§ **Work item**
Work out how many lines of the material contain the string "genotypes"; the answer is that number only.

§ **Material for the task**

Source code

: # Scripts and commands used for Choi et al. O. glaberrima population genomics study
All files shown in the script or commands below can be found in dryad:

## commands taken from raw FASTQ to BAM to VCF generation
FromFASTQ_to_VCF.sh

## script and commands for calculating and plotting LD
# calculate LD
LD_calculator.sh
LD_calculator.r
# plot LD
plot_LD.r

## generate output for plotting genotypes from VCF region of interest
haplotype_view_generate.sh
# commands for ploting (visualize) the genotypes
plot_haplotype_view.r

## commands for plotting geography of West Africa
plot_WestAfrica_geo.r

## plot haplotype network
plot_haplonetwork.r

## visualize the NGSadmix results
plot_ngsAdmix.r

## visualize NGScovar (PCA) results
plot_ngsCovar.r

§ **Answer for this exercise**
2